(Task description):
Among the records below, which lines contain the string "Testing"? Report them.

(Data listing):
((
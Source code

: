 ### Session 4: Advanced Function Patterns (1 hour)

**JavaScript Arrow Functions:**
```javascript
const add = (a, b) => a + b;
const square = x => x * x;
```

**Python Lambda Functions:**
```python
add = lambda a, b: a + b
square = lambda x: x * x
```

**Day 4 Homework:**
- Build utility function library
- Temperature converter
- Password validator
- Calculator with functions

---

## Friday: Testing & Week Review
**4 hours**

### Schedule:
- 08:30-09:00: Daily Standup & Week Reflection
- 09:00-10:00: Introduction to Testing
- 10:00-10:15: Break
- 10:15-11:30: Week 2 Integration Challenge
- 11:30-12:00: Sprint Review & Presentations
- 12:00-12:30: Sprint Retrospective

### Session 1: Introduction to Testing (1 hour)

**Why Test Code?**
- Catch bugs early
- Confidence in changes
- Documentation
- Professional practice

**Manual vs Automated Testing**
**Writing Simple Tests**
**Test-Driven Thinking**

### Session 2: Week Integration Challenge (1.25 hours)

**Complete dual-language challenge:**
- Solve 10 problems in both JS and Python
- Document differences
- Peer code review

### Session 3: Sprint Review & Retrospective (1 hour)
))
(Solution to the problem):
## Friday: Testing & Week Review
- 09:00-10:00: Introduction to Testing
### Session 1: Introduction to Testing (1 hour)
**Manual vs Automated Testing**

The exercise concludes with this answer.